Abstract
BRIT1 protein (also known as MCPH1) contains 3 BRCT domains which are conserved in BRCA1, BRCA2, and other important molecules involved in DNA damage signaling, DNA repair, and tumor suppression. BRIT1 mutations or aberrant expression are found in primary microcephaly patients as well as in cancer patients. Recent in vitro studies suggest that BRIT1/MCPH1 functions as a novel key regulator in the DNA damage response pathways. To investigate its physiological role and dissect the underlying mechanisms, we generated BRIT1 −/− mice and identified its essential roles in mitotic and meiotic recombination DNA repair and in maintaining genomic stability. Both BRIT1 −/− mice and mouse embryonic fibroblasts (MEFs) were hypersensitive to γ-irradiation. BRIT1 −/− MEFs and T lymphocytes exhibited severe chromatid breaks and reduced RAD51 foci formation after irradiation.

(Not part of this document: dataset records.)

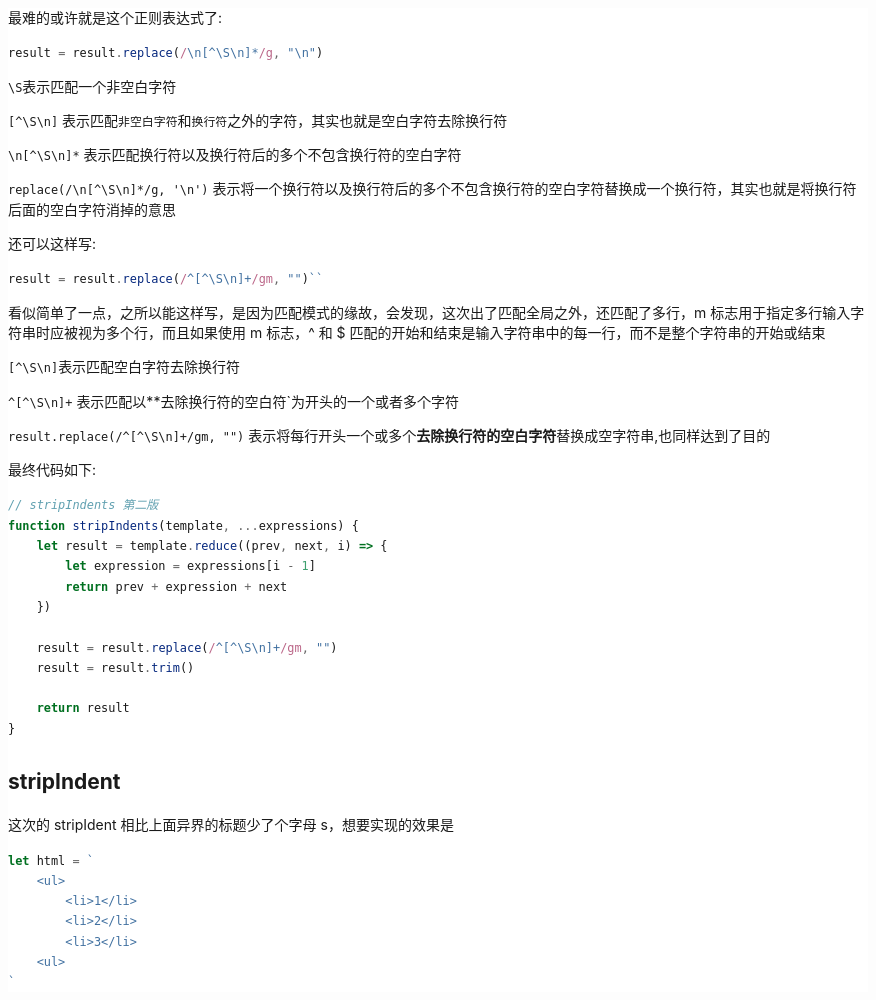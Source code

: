 
最难的或许就是这个正则表达式了:

```js
result = result.replace(/\n[^\S\n]*/g, "\n")
```

`\S`表示匹配一个非空白字符

`[^\S\n]` 表示匹配`非空白字符`和`换行符`之外的字符，其实也就是空白字符去除换行符

`\n[^\S\n]*` 表示匹配换行符以及换行符后的多个不包含换行符的空白字符

`replace(/\n[^\S\n]*/g, '\n')` 表示将一个换行符以及换行符后的多个不包含换行符的空白字符替换成一个换行符，其实也就是将换行符后面的空白字符消掉的意思

还可以这样写:

```js
result = result.replace(/^[^\S\n]+/gm, "")``
```

看似简单了一点，之所以能这样写，是因为匹配模式的缘故，会发现，这次出了匹配全局之外，还匹配了多行，m 标志用于指定多行输入字符串时应被视为多个行，而且如果使用 m 标志，^ 和 $ 匹配的开始和结束是输入字符串中的每一行，而不是整个字符串的开始或结束

`[^\S\n]`表示匹配空白字符去除换行符

`^[^\S\n]+` 表示匹配以\*\*去除换行符的空白符`为开头的一个或者多个字符

`result.replace(/^[^\S\n]+/gm, "")` 表示将每行开头一个或多个**去除换行符的空白字符**替换成空字符串,也同样达到了目的

最终代码如下:

```js
// stripIndents 第二版
function stripIndents(template, ...expressions) {
	let result = template.reduce((prev, next, i) => {
		let expression = expressions[i - 1]
		return prev + expression + next
	})

	result = result.replace(/^[^\S\n]+/gm, "")
	result = result.trim()

	return result
}
```

## stripIndent

这次的 stripIdent 相比上面异界的标题少了个字母 s，想要实现的效果是

```js
let html = `
	<ul>
		<li>1</li>
		<li>2</li>
		<li>3</li>
	<ul>
`
```

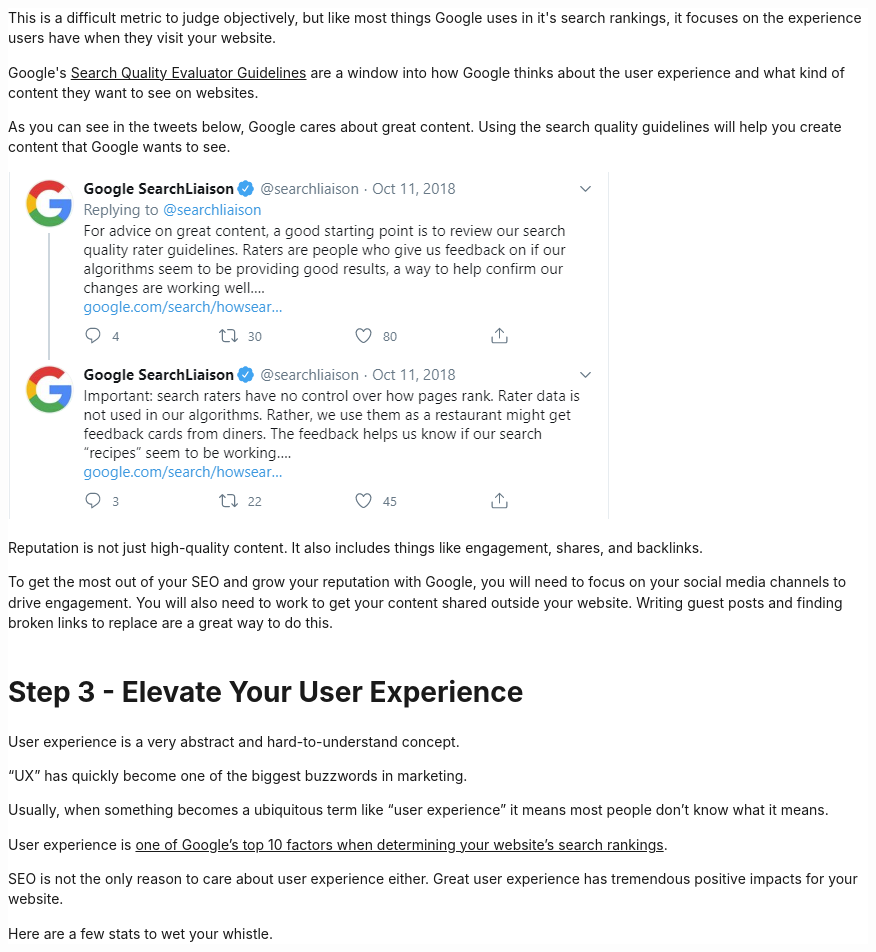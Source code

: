 This is a difficult metric to judge objectively, but like most things Google uses in it's search rankings, it focuses on the experience users have when they visit your website. 

Google's [Search Quality Evaluator Guidelines](https://static.googleusercontent.com/media/guidelines.raterhub.com/en//searchqualityevaluatorguidelines.pdf) are a window into how Google thinks about the user experience and what kind of content they want to see on websites. 

As you can see in the tweets below, Google cares about great content. Using the search quality guidelines will help you create content that Google wants to see.  

<img class="blog-screenshot" src="/uploads/023-google-search-Annotation_2020-05-06_145459.png" alt="Screenshot: Chrome Links Capture">

Reputation is not just high-quality content. It also includes things like engagement, shares, and backlinks. 

To get the most out of your SEO and grow your reputation with Google, you will need to focus on your social media channels to drive engagement. 
You will also need to work to get your content shared outside your website. Writing guest posts and finding broken links to replace are a great way to do this. 

# Step 3 - Elevate Your User Experience

User experience is a very abstract and hard-to-understand concept. 

“UX” has quickly become one of the biggest buzzwords in marketing. 

Usually, when something becomes a ubiquitous term like “user experience” it means most people don’t know what it means. 

User experience is [one of Google’s top 10 factors when determining your website’s search rankings](https://optinmonster.com/seo-ranking-factors/). 

SEO is not the only reason to care about user experience either. Great user experience has tremendous positive impacts for your website. 

Here are a few stats to wet your whistle. 
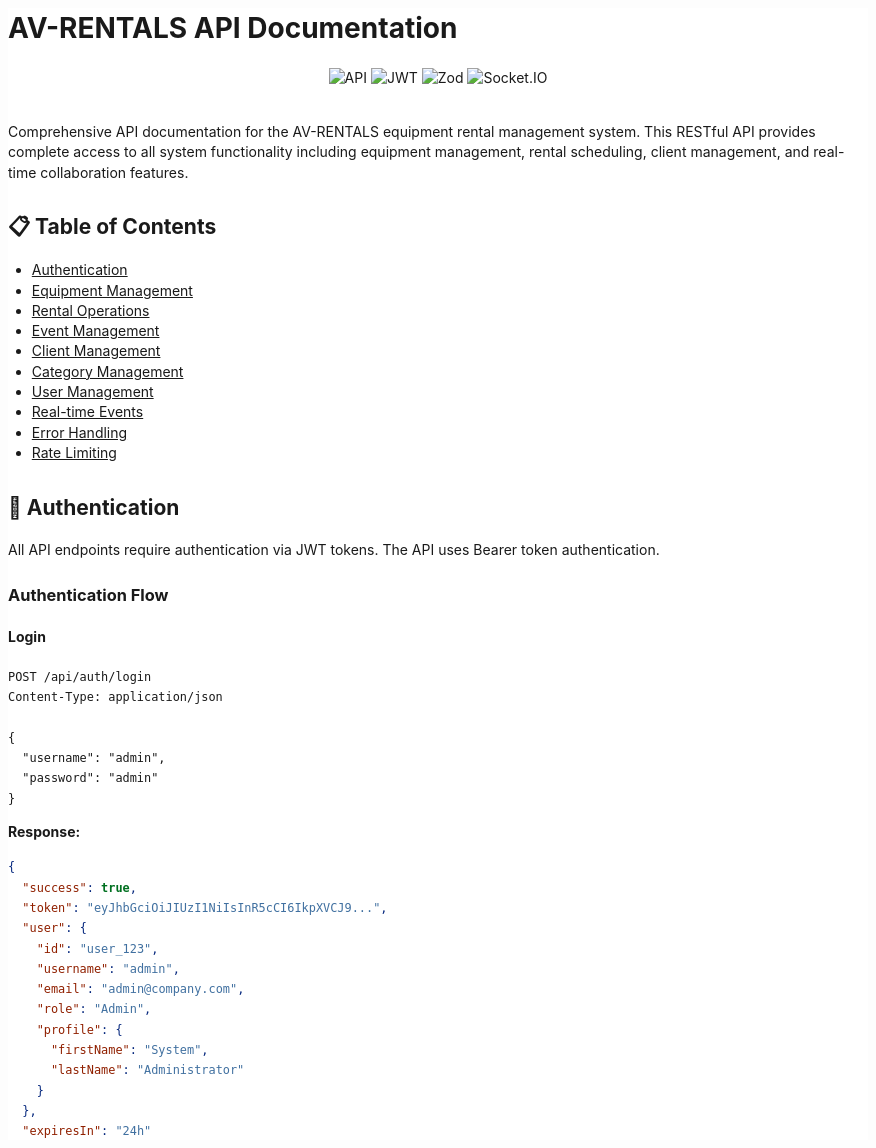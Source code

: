 # AV-RENTALS API Documentation

<div align="center">
  <img src="https://img.shields.io/badge/API-RESTful-blue?style=for-the-badge" alt="API">
  <img src="https://img.shields.io/badge/Auth-JWT-green?style=for-the-badge" alt="JWT">
  <img src="https://img.shields.io/badge/Validation-Zod-purple?style=for-the-badge" alt="Zod">
  <img src="https://img.shields.io/badge/Real%20Time-Socket.IO-orange?style=for-the-badge" alt="Socket.IO">
</div>

<br />

Comprehensive API documentation for the AV-RENTALS equipment rental management system. This RESTful API provides complete access to all system functionality including equipment management, rental scheduling, client management, and real-time collaboration features.

## 📋 Table of Contents

- [Authentication](#-authentication)
- [Equipment Management](#-equipment-management)
- [Rental Operations](#-rental-operations)
- [Event Management](#-event-management)
- [Client Management](#-client-management)
- [Category Management](#-category-management)
- [User Management](#-user-management)
- [Real-time Events](#-real-time-events)
- [Error Handling](#-error-handling)
- [Rate Limiting](#-rate-limiting)

## 🔐 Authentication

All API endpoints require authentication via JWT tokens. The API uses Bearer token authentication.

### Authentication Flow

#### Login
```http
POST /api/auth/login
Content-Type: application/json

{
  "username": "admin",
  "password": "admin"
}
```

**Response:**
```json
{
  "success": true,
  "token": "eyJhbGciOiJIUzI1NiIsInR5cCI6IkpXVCJ9...",
  "user": {
    "id": "user_123",
    "username": "admin",
    "email": "admin@company.com",
    "role": "Admin",
    "profile": {
      "firstName": "System",
      "lastName": "Administrator"
    }
  },
  "expiresIn": "24h"
```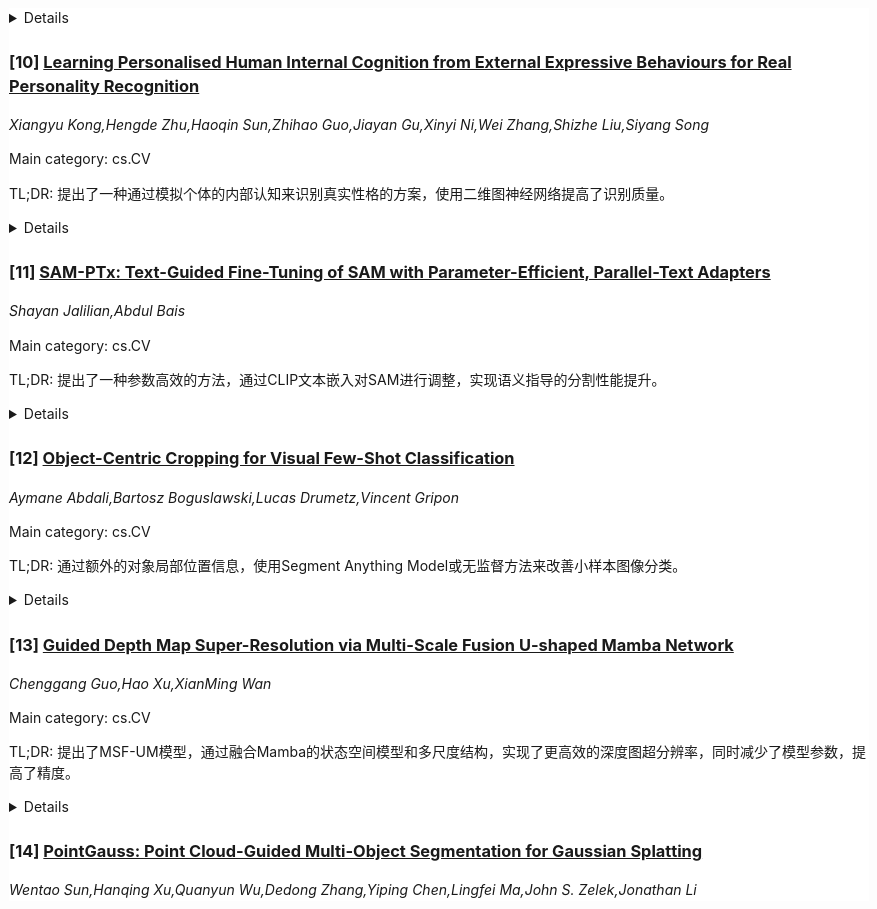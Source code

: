 
<details><summary>Details</summary></details>


### [10] [Learning Personalised Human Internal Cognition from External Expressive Behaviours for Real Personality Recognition](https://arxiv.org/abs/2508.00205)
*Xiangyu Kong,Hengde Zhu,Haoqin Sun,Zhihao Guo,Jiayan Gu,Xinyi Ni,Wei Zhang,Shizhe Liu,Siyang Song*

Main category: cs.CV

TL;DR: 提出了一种通过模拟个体的内部认知来识别真实性格的方案，使用二维图神经网络提高了识别质量。


<details><summary>Details</summary></details>


### [11] [SAM-PTx: Text-Guided Fine-Tuning of SAM with Parameter-Efficient, Parallel-Text Adapters](https://arxiv.org/abs/2508.00213)
*Shayan Jalilian,Abdul Bais*

Main category: cs.CV

TL;DR: 提出了一种参数高效的方法，通过CLIP文本嵌入对SAM进行调整，实现语义指导的分割性能提升。


<details><summary>Details</summary></details>


### [12] [Object-Centric Cropping for Visual Few-Shot Classification](https://arxiv.org/abs/2508.00218)
*Aymane Abdali,Bartosz Boguslawski,Lucas Drumetz,Vincent Gripon*

Main category: cs.CV

TL;DR: 通过额外的对象局部位置信息，使用Segment Anything Model或无监督方法来改善小样本图像分类。


<details><summary>Details</summary></details>


### [13] [Guided Depth Map Super-Resolution via Multi-Scale Fusion U-shaped Mamba Network](https://arxiv.org/abs/2508.00248)
*Chenggang Guo,Hao Xu,XianMing Wan*

Main category: cs.CV

TL;DR: 提出了MSF-UM模型，通过融合Mamba的状态空间模型和多尺度结构，实现了更高效的深度图超分辨率，同时减少了模型参数，提高了精度。


<details><summary>Details</summary></details>


### [14] [PointGauss: Point Cloud-Guided Multi-Object Segmentation for Gaussian Splatting](https://arxiv.org/abs/2508.00259)
*Wentao Sun,Hanqing Xu,Quanyun Wu,Dedong Zhang,Yiping Chen,Lingfei Ma,John S. Zelek,Jonathan Li*
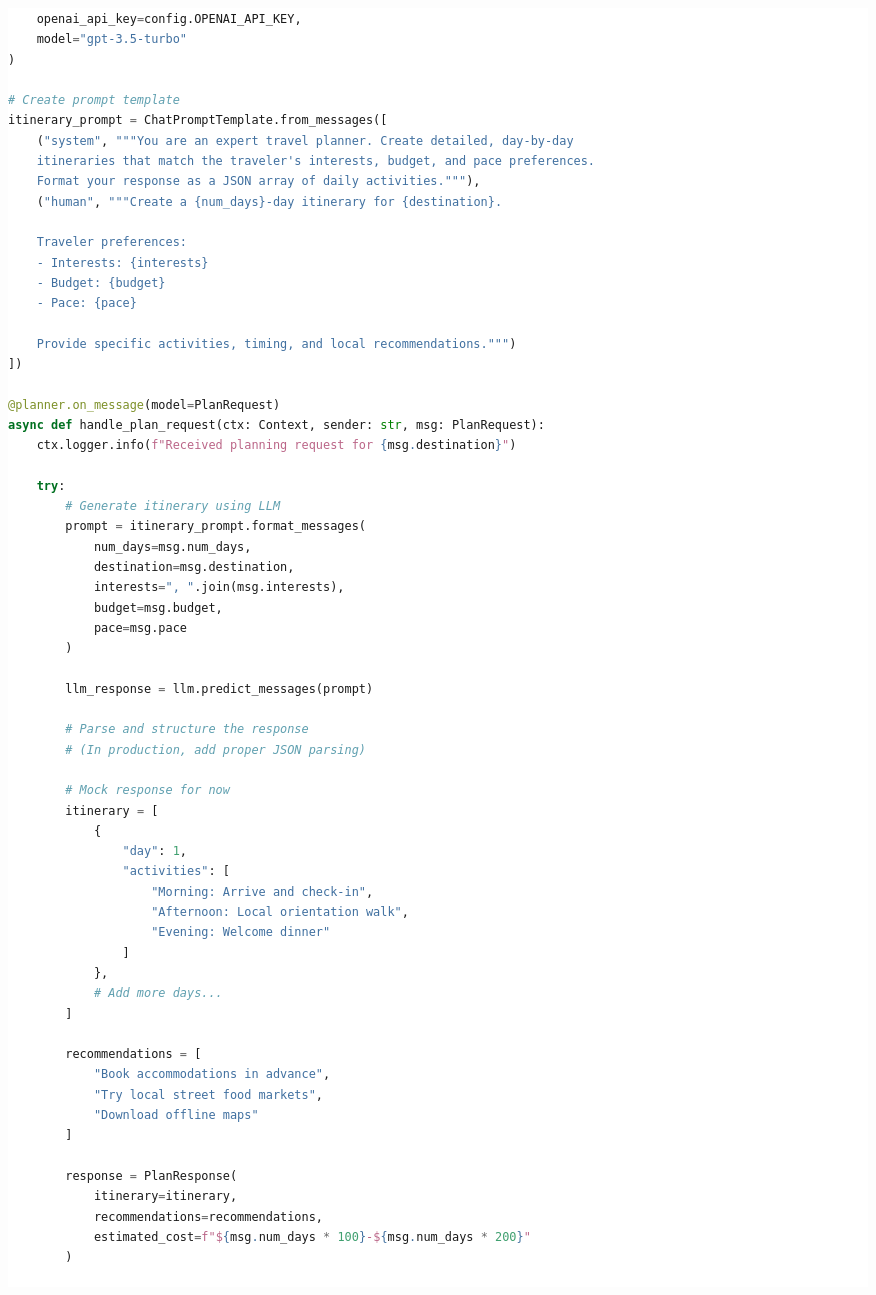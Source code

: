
 ```python
    openai_api_key=config.OPENAI_API_KEY,
    model="gpt-3.5-turbo"
)

# Create prompt template
itinerary_prompt = ChatPromptTemplate.from_messages([
    ("system", """You are an expert travel planner. Create detailed, day-by-day 
    itineraries that match the traveler's interests, budget, and pace preferences.
    Format your response as a JSON array of daily activities."""),
    ("human", """Create a {num_days}-day itinerary for {destination}.
    
    Traveler preferences:
    - Interests: {interests}
    - Budget: {budget}
    - Pace: {pace}
    
    Provide specific activities, timing, and local recommendations.""")
])

@planner.on_message(model=PlanRequest)
async def handle_plan_request(ctx: Context, sender: str, msg: PlanRequest):
    ctx.logger.info(f"Received planning request for {msg.destination}")
    
    try:
        # Generate itinerary using LLM
        prompt = itinerary_prompt.format_messages(
            num_days=msg.num_days,
            destination=msg.destination,
            interests=", ".join(msg.interests),
            budget=msg.budget,
            pace=msg.pace
        )
        
        llm_response = llm.predict_messages(prompt)
        
        # Parse and structure the response
        # (In production, add proper JSON parsing)
        
        # Mock response for now
        itinerary = [
            {
                "day": 1,
                "activities": [
                    "Morning: Arrive and check-in",
                    "Afternoon: Local orientation walk",
                    "Evening: Welcome dinner"
                ]
            },
            # Add more days...
        ]
        
        recommendations = [
            "Book accommodations in advance",
            "Try local street food markets",
            "Download offline maps"
        ]
        
        response = PlanResponse(
            itinerary=itinerary,
            recommendations=recommendations,
            estimated_cost=f"${msg.num_days * 100}-${msg.num_days * 200}"
        )
        
```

Notably, BRIT1 −/− mice were infertile and meiotic homologous recombination was impaired. BRIT1-deficient spermatocytes exhibited a failure of chromosomal synapsis, and meiosis was arrested at late zygotene of prophase I accompanied by apoptosis. In mutant spermatocytes, DNA double-strand breaks (DSBs) were formed, but localization of RAD51 or BRCA2 to meiotic chromosomes was severely impaired. In addition, we found that BRIT1 could bind to RAD51/BRCA2 complexes and that, in the absence of BRIT1, recruitment of RAD51 and BRCA2 to chromatin was reduced while their protein levels were not altered, indicating that BRIT1 is involved in mediating recruitment of RAD51/BRCA2 to the damage site. Collectively, our BRIT1-null mouse model demonstrates that BRIT1 is essential for maintaining genomic stability in vivo to protect the hosts from both programmed and irradiation-induced DNA damages, and its depletion causes a failure in both mitotic and meiotic recombination DNA repair via impairing RAD51/BRCA2's function and as a result leads to infertility and genomic instability in mice.
Highlights
The repair of DNA double-strand breaks (DSBs) is critical for maintaining genomic integrity [1,2]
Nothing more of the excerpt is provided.